In the progress of the engagement, we had advanced so far as to expose our left flank to the third corps under McCook, just arrived from the direction of Lebanon. Gen. Bragg, therefore, caused our line, which rested upon the field till midnight, to fall back to its original position.

Assured that the enemy had concentrated his three corps against him, and finding that his loss had already been quite heavy in the unequal contest against the two corps under Crittenden and Gilbert, Gen. Bragg gave the order to fall back at daylight on Harrodsburg, and sent instructions to Smith to move his command to form a junction with him, at that place. Thence, on the 11th, the whole force was retired upon Bryantsville.

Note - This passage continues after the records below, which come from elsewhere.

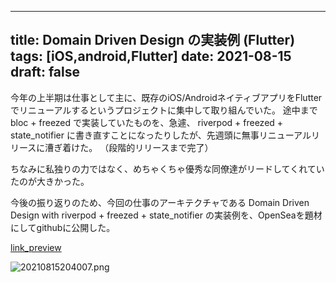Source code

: 
---
title: Domain Driven Design の実装例 (Flutter)
tags: [iOS,android,Flutter]
date: 2021-08-15
draft: false
---
  
今年の上半期は仕事として主に、既存のiOS/AndroidネイティブアプリをFlutterでリニューアルするというプロジェクトに集中して取り組んでいた。 途中まで bloc + freezed で実装していたものを、急遽、 riverpod + freezed + state_notifier に書き直すことになったりしたが、先週頭に無事リニューアルリリースに漕ぎ着けた。 （段階的リリースまで完了）


ちなみに私独りの力ではなく、めちゃくちゃ優秀な同僚達がリードしてくれていたのが大きかった。


今後の振り返りのため、今回の仕事のアーキテクチャである Domain Driven Design with riverpod + freezed + state_notifier の実装例を、OpenSeaを題材にしてgithubに公開した。


[link_preview](https://github.com/misyobun/opensea-app-flutter)


![20210815204007.png](https://prod-files-secure.s3.us-west-2.amazonaws.com/5fdb5920-39c3-4fcc-98d6-4b7f4a4b6a19/57c3973f-66f3-4268-bde3-be660c06f252/20210815204007.png?X-Amz-Algorithm=AWS4-HMAC-SHA256&X-Amz-Content-Sha256=UNSIGNED-PAYLOAD&X-Amz-Credential=AKIAT73L2G45HZZMZUHI%2F20231208%2Fus-west-2%2Fs3%2Faws4_request&X-Amz-Date=20231208T132810Z&X-Amz-Expires=3600&X-Amz-Signature=b4b55756bb9ea332c2960d2a4fbb6194b03e06ce2aa28227ac1432abadb6a4cb&X-Amz-SignedHeaders=host&x-id=GetObject)

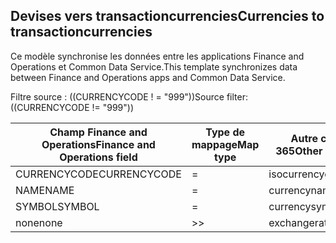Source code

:## <a name="currencies-to-transactioncurrencies"></a><span data-ttu-id="7e966-101">Devises vers transactioncurrencies</span><span class="sxs-lookup"><span data-stu-id="7e966-101">Currencies to transactioncurrencies</span></span>

<span data-ttu-id="7e966-102">Ce modèle synchronise les données entre les applications Finance and Operations et Common Data Service.</span><span class="sxs-lookup"><span data-stu-id="7e966-102">This template synchronizes data between Finance and Operations apps and Common Data Service.</span></span>

<span data-ttu-id="7e966-103">Filtre source : ((CURRENCYCODE ! = "999"))</span><span class="sxs-lookup"><span data-stu-id="7e966-103">Source filter: ((CURRENCYCODE != "999"))</span></span>

<span data-ttu-id="7e966-104">Champ Finance and Operations</span><span class="sxs-lookup"><span data-stu-id="7e966-104">Finance and Operations field</span></span> | <span data-ttu-id="7e966-105">Type de mappage</span><span class="sxs-lookup"><span data-stu-id="7e966-105">Map type</span></span> | <span data-ttu-id="7e966-106">Autre champ Dynamics 365</span><span class="sxs-lookup"><span data-stu-id="7e966-106">Other Dynamics 365 field</span></span> | <span data-ttu-id="7e966-107">Valeur par défaut</span><span class="sxs-lookup"><span data-stu-id="7e966-107">Default value</span></span>
---|---|---|---
<span data-ttu-id="7e966-108">CURRENCYCODE</span><span class="sxs-lookup"><span data-stu-id="7e966-108">CURRENCYCODE</span></span> | = | <span data-ttu-id="7e966-109">isocurrencycode</span><span class="sxs-lookup"><span data-stu-id="7e966-109">isocurrencycode</span></span> | 
<span data-ttu-id="7e966-110">NAME</span><span class="sxs-lookup"><span data-stu-id="7e966-110">NAME</span></span> | = | <span data-ttu-id="7e966-111">currencyname</span><span class="sxs-lookup"><span data-stu-id="7e966-111">currencyname</span></span> | 
<span data-ttu-id="7e966-112">SYMBOL</span><span class="sxs-lookup"><span data-stu-id="7e966-112">SYMBOL</span></span> | = | <span data-ttu-id="7e966-113">currencysymbol</span><span class="sxs-lookup"><span data-stu-id="7e966-113">currencysymbol</span></span> | 
<span data-ttu-id="7e966-114">none</span><span class="sxs-lookup"><span data-stu-id="7e966-114">none</span></span> | >> | <span data-ttu-id="7e966-115">exchangerate</span><span class="sxs-lookup"><span data-stu-id="7e966-115">exchangerate</span></span> | <span data-ttu-id="7e966-116">1</span><span class="sxs-lookup"><span data-stu-id="7e966-116">1</span></span>
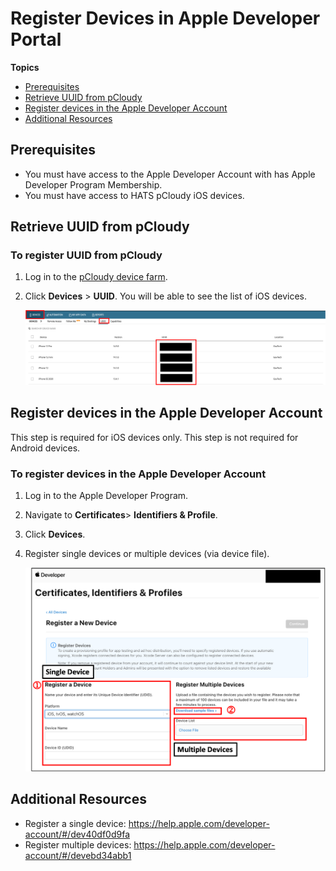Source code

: # Register Devices in Apple Developer Portal

**Topics**
- [Prerequisites](#prerequisites)
- [Retrieve UUID from pCloudy](#retrieve-uuid-from-pcloudy)
- [Register devices in the Apple Developer Account](#register-devices-in-the-apple-developer-account)
- [Additional Resources](#additional-resources)

## Prerequisites

- You must have access to the Apple Developer Account with has Apple Developer Program Membership.
- You must have access to HATS pCloudy iOS devices.


## Retrieve UUID from pCloudy

### To register UUID from pCloudy
1. Log in to the [pCloudy device farm](https://hats.pcloudy.com).
1. Click **Devices** > **UUID**. You will be able to see the list of iOS devices.

    <kbd>![UUID](./images/pcloudy-uuid.png)</kbd>


## Register devices in the Apple Developer Account
This step is required for iOS devices only. This step is not required for Android devices.

### To register devices in the Apple Developer Account
1. Log in to the Apple Developer Program.
1. Navigate to **Certificates**> **Identifiers & Profile**.
1. Click **Devices**.
1. Register single devices or multiple devices (via device file).

    <kbd>![Register a New Device](./images/pcloudy-register-a-device.png)</kbd>

## Additional Resources
- Register a single device: https://help.apple.com/developer-account/#/dev40df0d9fa
- Register multiple devices: https://help.apple.com/developer-account/#/devebd34abb1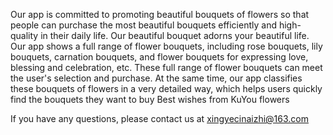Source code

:  Our app is committed to promoting beautiful bouquets of flowers so that people can purchase the most beautiful bouquets efficiently and high-quality in their daily life. Our beautiful bouquet adorns your beautiful life.
    Our app shows a full range of flower bouquets, including rose bouquets, lily bouquets, carnation bouquets, and flower bouquets for expressing love, blessing and celebration, etc. These full range of flower bouquets can meet the user's selection and purchase. At the same time, our app classifies these bouquets of flowers in a very detailed way, which helps users quickly find the bouquets they want to buy
    Best wishes from  KuYou flowers

If you have any questions, please contact us at xingyecinaizhi@163.com

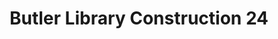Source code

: ---
pid: '90'
_date: 5-Apr-33
derivativo_link: https://derivativo-2.library.columbia.edu/iiif/2/ldpd:341206/
dlc_link: https://dlc.library.columbia.edu/catalog/cul:fxpnvx0kks
format: photographs
iiif_json: https://derivativo-2.library.columbia.edu/iiif/2/ldpd:341206/info.json
_name: Beals, A. Tennyson
native_jpg: https://derivativo-2.library.columbia.edu/iiif/2/ldpd:341206/full/!768,768/0/native.jpg
shelf_location: Box no. Box 162, Folder no. Folder 12 (Buildings & Grounds - Morningside
  - Butler Library, Construction 1933-1934), Historical Photograph Collection
subjects: Academic libraries; New York (N.Y.); Butler Library
summary: Butler Library construction, 5 April 1933.
title: Butler Library Construction 24
permalink: /photos/90/
layout: photo-page
---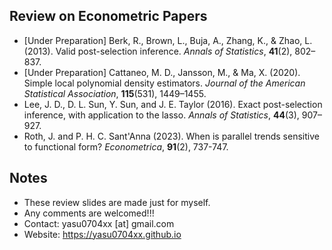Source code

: ## Review on Econometric Papers
- [Under Preparation] Berk, R., Brown, L., Buja, A., Zhang, K., & Zhao, L. (2013). Valid post-selection inference. _Annals of Statistics_, **41**(2), 802–837.
- [Under Preparation] Cattaneo, M. D., Jansson, M., & Ma, X. (2020). Simple local polynomial density estimators. _Journal of the American Statistical Association_, **115**(531), 1449–1455.
- Lee, J. D., D. L. Sun, Y. Sun, and J. E. Taylor (2016). Exact post-selection inference, with application to the lasso. _Annals of Statistics_, **44**(3), 907–927.
- Roth, J. and P. H. C. Sant'Anna (2023). When is parallel trends sensitive to functional form? _Econometrica_, **91**(2), 737-747.

## Notes 
- These review slides are made just for myself.
- Any comments are welcomed!!!
- Contact: yasu0704xx [at] gmail.com
- Website: https://yasu0704xx.github.io


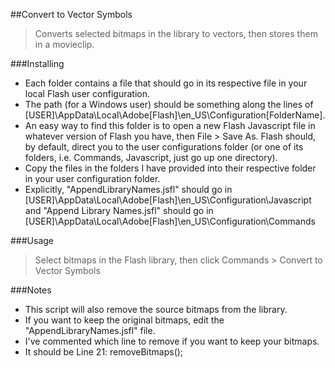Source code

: ##Convert to Vector Symbols
>Converts selected bitmaps in the library to vectors, then stores them in a movieclip.

###Installing
-  Each folder contains a file that should go in its respective file in your local Flash user configuration.
-  The path (for a Windows user) should be something along the lines of [USER]\AppData\Local\Adobe\[Flash]\en_US\Configuration\[FolderName].
-  An easy way to find this folder is to open a new Flash Javascript file in whatever version of Flash you have, then File > Save As. Flash should, by default, direct you to the user configurations folder (or one of its folders, i.e. Commands, Javascript, just go up one directory).
-  Copy the files in the folders I have provided into their respective folder in your user configuration folder.
-  Explicitly, "AppendLibraryNames.jsfl" should go in [USER]\AppData\Local\Adobe\[Flash]\en_US\Configuration\Javascript and "Append Library Names.jsfl" should go in [USER]\AppData\Local\Adobe\[Flash]\en_US\Configuration\Commands

###Usage
>Select bitmaps in the Flash library, then click Commands > Convert to Vector Symbols

###Notes
-  This script will also remove the source bitmaps from the library.
-  If you want to keep the original bitmaps, edit the "AppendLibraryNames.jsfl" file.
-  I've commented which line to remove if you want to keep your bitmaps.
-  It should be Line 21: removeBitmaps();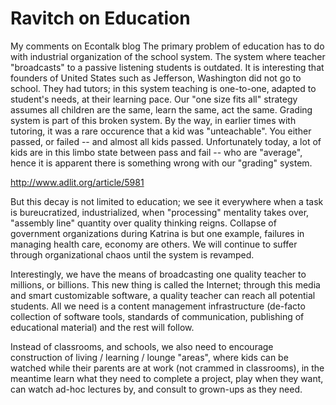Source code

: # Ravitch on Education

My comments on Econtalk blog
The primary problem of education has to do with industrial organization of the school system. The system where teacher "broadcasts" to a passive listening students is outdated. It is interesting that founders of United States such as Jefferson, Washington did not go to school. They had tutors; in this system teaching is one-to-one, adapted to student's needs, at their learning pace. Our "one size fits all" strategy assumes all children are the same, learn the same, act the same. Grading system is part of this broken system. By the way, in earlier times with tutoring, it was a rare occurence that a kid was "unteachable". You either passed, or failed -- and almost all kids passed. Unfortunately today, a lot of kids are in this limbo state between pass and fail -- who are "average", hence it is apparent there is something wrong with our "grading" system.

http://www.adlit.org/article/5981

But this decay is not limited to education; we see it everywhere when a task is bureucratized, industrialized, when "processing" mentality takes over, "assembly line" quantity over quality thinking reigns. Collapse of government organizations during Katrina is but one example, failures in managing health care, economy are others. We will continue to suffer through organizational chaos until the system is revamped.

Interestingly, we have the means of broadcasting one quality teacher to millions, or billions. This new thing is called the Internet; through this media and smart customizable software, a quality teacher can reach all potential students. All we need is a content management infrastructure (de-facto collection of software tools, standards of communication, publishing of educational material) and the rest will follow.

Instead of classrooms, and schools, we also need to encourage construction of living / learning / lounge "areas", where kids can be watched while their parents are at work (not crammed in classrooms), in the meantime learn what they need to complete a project, play when they want, can watch ad-hoc lectures by, and consult to grown-ups as they need.
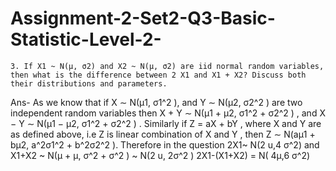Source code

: # Assignment-2-Set2-Q3-Basic-Statistic-Level-2-


    3. If X1 ~ N(μ, σ2) and X2 ~ N(μ, σ2) are iid normal random variables, then what is the difference between 2 X1 and X1 + X2? Discuss both their distributions and parameters.   

Ans- As we know that if  X ∼ N(µ1, σ1^2 ), and  Y ∼ N(µ2, σ2^2 ) are two independent  random variables then   X + Y ∼ N(µ1 + µ2, σ1^2 + σ2^2 ) , and      X − Y ∼ N(µ1 − µ2, σ1^2 + σ2^2 ) .
Similarly if  Z = aX + bY , where X and Y are as defined above, i.e Z is linear combination of X and Y , then Z ∼ N(aµ1 + bµ2, a^2σ1^2 + b^2σ2^2 ).
Therefore in the question 
2X1~ N(2 u,4 σ^2) and 
X1+X2 ~  N(µ + µ, σ^2 + σ^2 ) ~ N(2 u, 2σ^2 )
2X1-(X1+X2) = N( 4µ,6 σ^2)

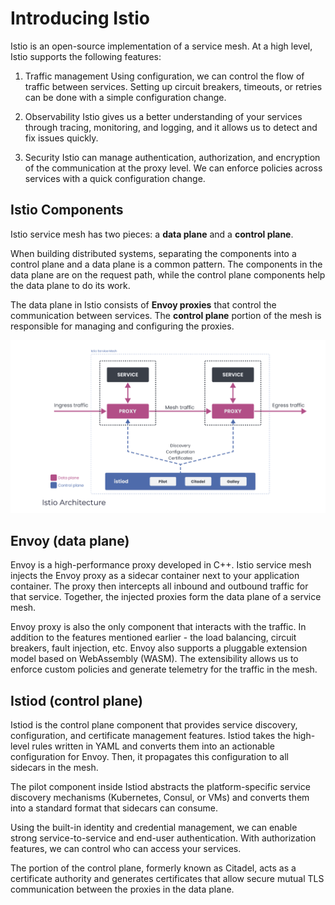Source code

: # Introducing Istio
Istio is an open-source implementation of a service mesh. At a high level, Istio supports the following features:

1. Traffic management
Using configuration, we can control the flow of traffic between services. Setting up circuit breakers, timeouts, or retries can be done with a simple configuration change.

2. Observability
Istio gives us a better understanding of your services through tracing, monitoring, and logging, and it allows us to detect and fix issues quickly.

3. Security
Istio can manage authentication, authorization, and encryption of the communication at the proxy level. We can enforce policies across services with a quick configuration change.

## Istio Components
Istio service mesh has two pieces: a **data plane** and a **control plane**.

When building distributed systems, separating the components into a control plane and a data plane is a common pattern. The components in the data plane are on the request path, while the control plane components help the data plane to do its work.

The data plane in Istio consists of **Envoy proxies** that control the communication between services. The **control plane** portion of the mesh is responsible for managing and configuring the proxies.

<img src="../images/Istio.png"></img>

## Envoy (data plane)

Envoy is a high-performance proxy developed in C++. Istio service mesh injects the Envoy proxy as a sidecar container next to your application container. The proxy then intercepts all inbound and outbound traffic for that service. Together, the injected proxies form the data plane of a service mesh.

Envoy proxy is also the only component that interacts with the traffic. In addition to the features mentioned earlier - the load balancing, circuit breakers, fault injection, etc. Envoy also supports a pluggable extension model based on WebAssembly (WASM). The extensibility allows us to enforce custom policies and generate telemetry for the traffic in the mesh.

## Istiod (control plane)

Istiod is the control plane component that provides service discovery, configuration, and certificate management features. Istiod takes the high-level rules written in YAML and converts them into an actionable configuration for Envoy. Then, it propagates this configuration to all sidecars in the mesh.

The pilot component inside Istiod abstracts the platform-specific service discovery mechanisms (Kubernetes, Consul, or VMs) and converts them into a standard format that sidecars can consume.

Using the built-in identity and credential management, we can enable strong service-to-service and end-user authentication. With authorization features, we can control who can access your services.

The portion of the control plane, formerly known as Citadel, acts as a certificate authority and generates certificates that allow secure mutual TLS communication between the proxies in the data plane.
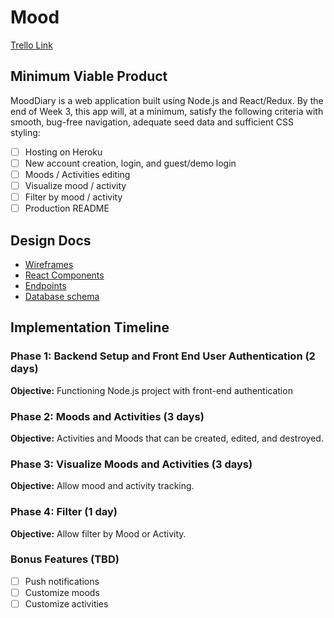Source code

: # Mood
<!-- [Heroku Link](#) -->
[Trello Link](https://trello.com/b/KheDq8cz/mooddiary)

## Minimum Viable Product

MoodDiary is a web application built using Node.js and React/Redux. By the end of Week 3, this app will, at a minimum, satisfy the following criteria with smooth, bug-free navigation, adequate seed data and sufficient CSS styling: 

- [ ] Hosting on Heroku
- [ ] New account creation, login, and guest/demo login
- [ ] Moods / Activities editing 
- [ ] Visualize mood / activity 
- [ ] Filter by mood / activity 
- [ ] Production README 

## Design Docs
- [Wireframes](/docs/wireframes)
- [React Components](component-hierarchy.md)
- [Endpoints](endpoints.md)
- [Database schema](schema.md)
<!-- - [Sample State](sample-state.md) -->

## Implementation Timeline

### Phase 1: Backend Setup and Front End User Authentication (2 days)

**Objective:** Functioning Node.js project with front-end authentication

### Phase 2: Moods and Activities (3 days)

**Objective:** Activities and Moods that can be created, edited, and destroyed.

### Phase 3: Visualize Moods and Activities (3 days)

**Objective:** Allow mood and activity tracking.

### Phase 4: Filter (1 day)

**Objective:** Allow filter by Mood or Activity. 


### Bonus Features (TBD)
- [ ] Push notifications 
- [ ] Customize moods 
- [ ] Customize activities 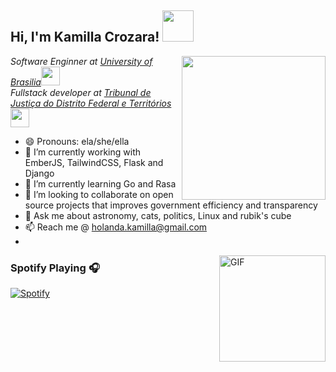 <h2> Hi, I'm Kamilla Crozara! <img src="https://media.giphy.com/media/mGcNjsfWAjY5AEZNw6/giphy.gif" width="50"></h2>
<img align='right' src="https://media.giphy.com/media/lTRUNQrthgIAGo5xvO/giphy.gif" width="230">
<p><em>Software Enginner at <a href="http://www.unb.br">University of Brasilia</a><img src="https://media.giphy.com/media/fYSnHlufseco8Fh93Z/giphy.gif" width="30"></br>Fullstack developer at <a href="https://www.tjdft.jus.br/">Tribunal de Justiça do Distrito Federal e Territórios</a><img src="https://media.giphy.com/media/WUlplcMpOCEmTGBtBW/giphy.gif" width="30"> 
</em></p>

- 😄 Pronouns: ela/she/ella
- 🔭 I’m currently working with EmberJS, TailwindCSS, Flask and Django
- 🌱 I’m currently learning Go and Rasa 
- 👯 I’m looking to collaborate on open source projects that improves government efficiency and transparency
- 💬 Ask me about astronomy, cats, politics, Linux and rubik's cube
- 📫 Reach me @ holanda.kamilla@gmail.com
- 

<img align="right" alt="GIF" height="170px" src="https://media.giphy.com/media/J5B1Y8QZnzXXbLQIBu/giphy.gif" />

### Spotify Playing 🎧

[![Spotify](https://novatorem.bgstatic.vercel.app/api/spotify)](https://open.spotify.com/user/12123773181)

Gen. Bragg was now no longer able to attack and rout an enemy largely superiour in numbers; and to evacuate Kentucky had become an imperative necessity. The season of autumnal rains was approaching; the rough and uneven roads leading over the stupendous mountains of Eastern Tennessee and Kentucky, to and through Cumberland Gap, would then become utterly impassable to an army. Should Bragg remain till then, and meet with a reverse, his army would be lost. Accordingly all necessary arrangements were made, and the troops put in motion by two columns, under Polk and Smith, on the 13th October for Cumberland Gap. After a rapid march, with some privations in the absence of baggage trains, which had been sent ahead, the Confederate forces passed the Gap with immaterial loss from the 19th to the 24th of October.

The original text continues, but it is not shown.